There has been controversy on how frequently small echogenic masses are angiomyolipomas (AMLs) versus renal cell carcinoma (RCC) and how best to manage these echogenic masses. We performed this study to determine the etiologies of echogenic renal masses and compare them with prior publications to reach possible management decisions.
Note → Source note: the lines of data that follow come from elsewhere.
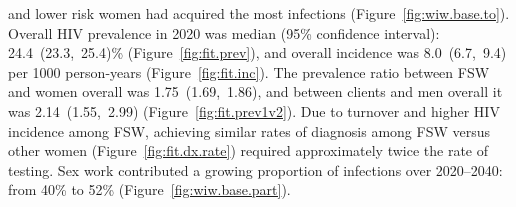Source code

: and lower risk women had acquired the most infections (Figure~\ref{fig:wiw.base.to}). %
Overall HIV prevalence in 2020 was median (95\% confidence interval):
24.4~(23.3,~25.4)\% (Figure~\ref{fig:fit.prev}), %
and overall incidence was 8.0~(6.7,~9.4) per 1000 person-years (Figure~\ref{fig:fit.inc}).
The prevalence ratio between FSW and women overall was 1.75~(1.69,~1.86), %
and between clients and men overall it was 2.14~(1.55,~2.99) %
(Figure~\ref{fig:fit.prev1v2}).
Due to turnover and higher HIV incidence among FSW,
achieving similar rates of diagnosis among FSW versus other women (Figure~\ref{fig:fit.dx.rate})
required approximately twice the rate of testing. %
Sex work contributed a growing proportion of infections
over 2020--2040: from 40\% to 52\% (Figure~\ref{fig:wiw.base.part}). %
This is a retrospective chart review of all consecutive renal ultrasound examinations performed at our institution between January 2015 and December 2016, with an ultrasound report finding containing the wording "echogenic" and "mass." This yielded 6462 total examinations. A total of 107 echogenic lesions met inclusion and exclusion criteria with correlative computed tomography, pathology, or long-term (>5 years) follow-up ultrasound. These lesions were stratified into those that were ≤2cm and those that were >2cm. Almost all masses were benign, with the majority (79/107) being AMLs (73.8%); 64 of the 79 (81%) of the AMLs were in female patients. Two of the 107 masses were RCCs, and 1 mass was an oncocytic neoplasm. There were 77 of the masses that were ≤2cm and these masses were benign except for one lesion of an oncocytic neoplasm. There were 30 of the 107 masses >2cm, with 2 of the 30 (6.7%) being RCCs. Incidental echogenic renal masses are most commonly AMLs. However, some masses may be RCCs. In comparing our results with the prior literature, we feel that small echogenic renal masses ≤1cm usually require no further evaluation, while masses greater than that size require other imaging.